We hosted themed children's parties and sold party "packages" - the basic Silver and then the Gold with the extra bells and whistles. We donated a Silver Party package to a nearby school to get our name out there and make good community PR. Then the mom who won it calls and it's special requests out to wazoo. Basically trying to get us up to Gold without paying any extra money. With the rental of the place where we held the parties our profit margins were pretty non-existent - we rationalized the auction parties as write-off/publicity/ad expense but quickly realized that dealing with the entitlement of the parents who got them wasn't worth it. The kids were usually great (or at least managable and if all else failed easily intimitated

) - it was the parents who were high maintenance terrors. I think the last straw was the auction winner who brought in twice as many people as has been agreed on and tried to turn it into an adult party, when the adults were just supposed to drop the kids off. Our little party house filled to twice the maximum capacity and everyone griping to us that there wasn't enough parking, seating or party supplies - my friend (who owned the business with her mom) was
this close to making a bunch of kids orphans that day!
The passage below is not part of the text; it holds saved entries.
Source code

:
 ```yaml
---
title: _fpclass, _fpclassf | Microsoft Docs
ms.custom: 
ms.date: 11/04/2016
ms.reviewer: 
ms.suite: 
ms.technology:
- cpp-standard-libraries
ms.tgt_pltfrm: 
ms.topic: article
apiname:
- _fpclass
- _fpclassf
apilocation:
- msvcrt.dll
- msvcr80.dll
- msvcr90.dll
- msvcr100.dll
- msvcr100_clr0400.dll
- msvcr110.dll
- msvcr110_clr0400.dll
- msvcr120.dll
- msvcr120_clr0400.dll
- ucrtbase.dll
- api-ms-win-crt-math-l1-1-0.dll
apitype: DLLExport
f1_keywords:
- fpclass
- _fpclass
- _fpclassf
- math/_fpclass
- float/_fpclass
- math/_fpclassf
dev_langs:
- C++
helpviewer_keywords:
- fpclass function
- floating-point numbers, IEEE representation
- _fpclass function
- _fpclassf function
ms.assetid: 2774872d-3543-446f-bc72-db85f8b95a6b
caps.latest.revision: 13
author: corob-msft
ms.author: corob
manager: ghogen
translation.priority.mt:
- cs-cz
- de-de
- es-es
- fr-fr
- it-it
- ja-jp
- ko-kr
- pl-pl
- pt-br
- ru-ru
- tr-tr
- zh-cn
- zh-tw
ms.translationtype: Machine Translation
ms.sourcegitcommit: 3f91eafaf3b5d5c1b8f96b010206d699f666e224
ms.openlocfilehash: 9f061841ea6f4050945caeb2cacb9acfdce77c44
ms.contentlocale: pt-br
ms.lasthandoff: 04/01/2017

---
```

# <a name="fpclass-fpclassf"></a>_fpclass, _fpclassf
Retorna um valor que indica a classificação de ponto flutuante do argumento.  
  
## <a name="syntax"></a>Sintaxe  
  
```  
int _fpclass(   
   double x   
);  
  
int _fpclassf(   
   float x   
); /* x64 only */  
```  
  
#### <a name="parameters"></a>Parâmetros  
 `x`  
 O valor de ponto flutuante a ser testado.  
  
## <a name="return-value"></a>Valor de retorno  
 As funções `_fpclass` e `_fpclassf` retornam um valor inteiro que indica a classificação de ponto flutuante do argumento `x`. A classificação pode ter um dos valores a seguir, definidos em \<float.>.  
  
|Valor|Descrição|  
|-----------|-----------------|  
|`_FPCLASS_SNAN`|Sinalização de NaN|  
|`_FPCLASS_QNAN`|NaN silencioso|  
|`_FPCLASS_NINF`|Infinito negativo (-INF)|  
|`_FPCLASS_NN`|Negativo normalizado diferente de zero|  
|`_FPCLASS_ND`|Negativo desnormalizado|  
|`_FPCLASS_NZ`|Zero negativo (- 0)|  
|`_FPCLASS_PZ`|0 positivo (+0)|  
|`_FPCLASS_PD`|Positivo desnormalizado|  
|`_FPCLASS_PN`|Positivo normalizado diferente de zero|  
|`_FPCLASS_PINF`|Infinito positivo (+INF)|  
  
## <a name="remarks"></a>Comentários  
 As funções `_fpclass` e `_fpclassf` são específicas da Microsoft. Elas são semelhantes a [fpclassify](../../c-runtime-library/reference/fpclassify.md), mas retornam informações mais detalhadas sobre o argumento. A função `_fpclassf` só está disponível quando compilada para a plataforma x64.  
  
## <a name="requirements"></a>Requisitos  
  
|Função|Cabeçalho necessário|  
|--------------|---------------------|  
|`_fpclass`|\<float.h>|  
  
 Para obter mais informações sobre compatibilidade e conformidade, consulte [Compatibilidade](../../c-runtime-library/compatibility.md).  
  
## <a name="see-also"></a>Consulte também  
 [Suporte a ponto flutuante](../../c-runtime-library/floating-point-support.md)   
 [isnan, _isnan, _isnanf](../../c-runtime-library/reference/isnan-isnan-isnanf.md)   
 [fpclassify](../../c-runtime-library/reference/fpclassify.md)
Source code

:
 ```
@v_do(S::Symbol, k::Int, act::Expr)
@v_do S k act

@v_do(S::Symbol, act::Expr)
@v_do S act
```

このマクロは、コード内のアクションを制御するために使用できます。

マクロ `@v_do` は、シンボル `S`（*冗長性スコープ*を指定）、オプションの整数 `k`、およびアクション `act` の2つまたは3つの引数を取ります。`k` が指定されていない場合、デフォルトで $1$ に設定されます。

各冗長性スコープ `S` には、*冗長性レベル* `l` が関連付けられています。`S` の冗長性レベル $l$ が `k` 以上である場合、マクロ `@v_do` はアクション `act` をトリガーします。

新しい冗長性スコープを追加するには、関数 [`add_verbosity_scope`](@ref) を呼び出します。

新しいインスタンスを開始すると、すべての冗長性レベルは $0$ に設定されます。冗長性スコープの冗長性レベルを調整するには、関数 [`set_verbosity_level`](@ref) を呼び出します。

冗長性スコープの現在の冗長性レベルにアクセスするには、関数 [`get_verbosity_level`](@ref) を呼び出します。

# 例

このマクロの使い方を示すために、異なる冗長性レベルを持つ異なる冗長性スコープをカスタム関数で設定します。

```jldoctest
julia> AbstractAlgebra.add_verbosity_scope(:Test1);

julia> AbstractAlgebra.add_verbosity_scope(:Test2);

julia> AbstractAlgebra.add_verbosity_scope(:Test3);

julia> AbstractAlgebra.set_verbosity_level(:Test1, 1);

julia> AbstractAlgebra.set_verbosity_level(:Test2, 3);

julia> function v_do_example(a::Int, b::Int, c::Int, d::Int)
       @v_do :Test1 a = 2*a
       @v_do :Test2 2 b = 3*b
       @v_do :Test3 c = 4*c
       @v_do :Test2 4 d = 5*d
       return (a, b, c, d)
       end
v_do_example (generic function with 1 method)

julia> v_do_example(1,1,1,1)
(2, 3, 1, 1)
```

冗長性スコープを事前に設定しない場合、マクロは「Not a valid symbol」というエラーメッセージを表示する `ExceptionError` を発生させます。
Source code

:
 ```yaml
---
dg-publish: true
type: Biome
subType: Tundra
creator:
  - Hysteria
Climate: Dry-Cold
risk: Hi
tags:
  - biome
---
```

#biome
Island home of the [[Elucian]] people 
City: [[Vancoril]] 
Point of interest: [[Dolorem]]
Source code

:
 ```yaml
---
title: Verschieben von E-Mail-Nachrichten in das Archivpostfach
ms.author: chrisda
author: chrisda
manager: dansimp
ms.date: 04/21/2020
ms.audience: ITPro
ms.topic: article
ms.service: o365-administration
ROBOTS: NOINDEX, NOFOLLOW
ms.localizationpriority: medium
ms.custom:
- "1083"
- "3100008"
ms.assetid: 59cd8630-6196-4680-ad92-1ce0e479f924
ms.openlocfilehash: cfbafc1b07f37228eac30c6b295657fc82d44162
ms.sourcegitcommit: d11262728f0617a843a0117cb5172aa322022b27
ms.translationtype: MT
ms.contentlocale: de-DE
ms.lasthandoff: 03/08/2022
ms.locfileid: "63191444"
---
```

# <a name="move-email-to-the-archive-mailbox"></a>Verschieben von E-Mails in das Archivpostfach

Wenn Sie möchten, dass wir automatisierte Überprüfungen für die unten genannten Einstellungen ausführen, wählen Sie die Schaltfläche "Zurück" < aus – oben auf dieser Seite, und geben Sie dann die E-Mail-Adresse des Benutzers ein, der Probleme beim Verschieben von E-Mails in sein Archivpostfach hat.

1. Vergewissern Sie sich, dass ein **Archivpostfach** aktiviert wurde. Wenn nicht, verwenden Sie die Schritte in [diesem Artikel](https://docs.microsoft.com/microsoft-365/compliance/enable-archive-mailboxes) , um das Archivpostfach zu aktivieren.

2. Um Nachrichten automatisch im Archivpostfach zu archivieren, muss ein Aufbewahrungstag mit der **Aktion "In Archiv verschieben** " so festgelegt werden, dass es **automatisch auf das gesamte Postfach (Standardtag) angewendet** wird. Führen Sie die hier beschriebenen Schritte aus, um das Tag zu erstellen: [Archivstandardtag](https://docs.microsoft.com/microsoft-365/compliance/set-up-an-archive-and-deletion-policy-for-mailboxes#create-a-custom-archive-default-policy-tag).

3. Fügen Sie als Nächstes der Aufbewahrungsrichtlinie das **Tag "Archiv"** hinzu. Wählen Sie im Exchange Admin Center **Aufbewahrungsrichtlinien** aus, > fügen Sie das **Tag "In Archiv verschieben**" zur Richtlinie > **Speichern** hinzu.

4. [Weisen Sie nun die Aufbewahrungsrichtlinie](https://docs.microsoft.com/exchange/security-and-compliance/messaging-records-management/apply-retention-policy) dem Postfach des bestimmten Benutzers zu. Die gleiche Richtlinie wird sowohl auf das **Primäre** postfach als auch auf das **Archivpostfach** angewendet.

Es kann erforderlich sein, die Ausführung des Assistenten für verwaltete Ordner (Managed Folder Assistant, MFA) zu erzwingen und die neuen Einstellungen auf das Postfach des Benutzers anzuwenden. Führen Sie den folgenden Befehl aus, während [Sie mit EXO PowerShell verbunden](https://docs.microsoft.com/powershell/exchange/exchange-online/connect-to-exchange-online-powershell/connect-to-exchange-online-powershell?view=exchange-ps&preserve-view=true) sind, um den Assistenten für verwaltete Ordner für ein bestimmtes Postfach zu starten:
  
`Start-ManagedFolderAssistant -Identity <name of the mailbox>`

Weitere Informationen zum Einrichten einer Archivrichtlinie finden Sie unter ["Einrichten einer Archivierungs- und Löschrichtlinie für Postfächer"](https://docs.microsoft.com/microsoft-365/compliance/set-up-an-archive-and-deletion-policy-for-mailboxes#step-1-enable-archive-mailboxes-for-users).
I've honestly blocked out most of them but I remember we would flag scheduled parties as dangerous - i.e. "oh crud, this one's an Auction Party" and then brace ourselves. I would watch my friend answer the phone: "Hello? What's that? You won one of our parties at your school's raffle?"
*looks at me and mime's shooting herself in the head.* Oh that's
wonderful let me see what we have available..."

Oh yeah, pushy entitled parents = fun times.